Find each line below where the word "Hooks" occurs, and copy it.

* [Record set]
╔══

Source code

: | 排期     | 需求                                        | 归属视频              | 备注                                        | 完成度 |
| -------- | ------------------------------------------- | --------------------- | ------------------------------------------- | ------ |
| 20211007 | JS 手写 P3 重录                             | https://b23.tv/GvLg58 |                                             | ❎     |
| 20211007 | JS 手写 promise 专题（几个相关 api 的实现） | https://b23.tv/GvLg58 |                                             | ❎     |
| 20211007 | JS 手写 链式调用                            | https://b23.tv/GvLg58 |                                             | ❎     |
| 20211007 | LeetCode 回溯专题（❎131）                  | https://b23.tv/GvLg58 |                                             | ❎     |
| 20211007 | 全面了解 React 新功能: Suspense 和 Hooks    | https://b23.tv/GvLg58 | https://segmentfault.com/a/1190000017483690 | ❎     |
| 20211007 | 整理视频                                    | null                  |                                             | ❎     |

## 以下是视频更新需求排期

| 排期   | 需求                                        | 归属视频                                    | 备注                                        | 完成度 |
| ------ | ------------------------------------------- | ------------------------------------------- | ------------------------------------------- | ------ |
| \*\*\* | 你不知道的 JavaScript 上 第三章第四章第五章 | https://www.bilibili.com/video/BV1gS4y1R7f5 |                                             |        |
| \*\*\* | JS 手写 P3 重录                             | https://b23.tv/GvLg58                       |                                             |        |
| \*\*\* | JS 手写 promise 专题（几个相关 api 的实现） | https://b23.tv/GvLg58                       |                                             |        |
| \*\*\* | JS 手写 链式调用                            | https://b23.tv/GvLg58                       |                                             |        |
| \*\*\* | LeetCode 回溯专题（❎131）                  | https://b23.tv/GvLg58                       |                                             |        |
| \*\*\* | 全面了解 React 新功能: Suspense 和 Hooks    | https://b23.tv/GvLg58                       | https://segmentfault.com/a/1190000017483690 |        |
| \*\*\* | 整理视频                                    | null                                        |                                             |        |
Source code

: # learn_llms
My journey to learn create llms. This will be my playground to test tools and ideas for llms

╚══
╔══

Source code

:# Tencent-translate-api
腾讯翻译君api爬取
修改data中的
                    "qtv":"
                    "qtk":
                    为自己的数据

╚══

* [Solution]
| 20211007 | 全面了解 React 新功能: Suspense 和 Hooks    | https://b23.tv/GvLg58 | https://segmentfault.com/a/1190000017483690 | ❎     |
| \*\*\* | 全面了解 React 新功能: Suspense 和 Hooks    | https://b23.tv/GvLg58                       | https://segmentfault.com/a/1190000017483690 |        |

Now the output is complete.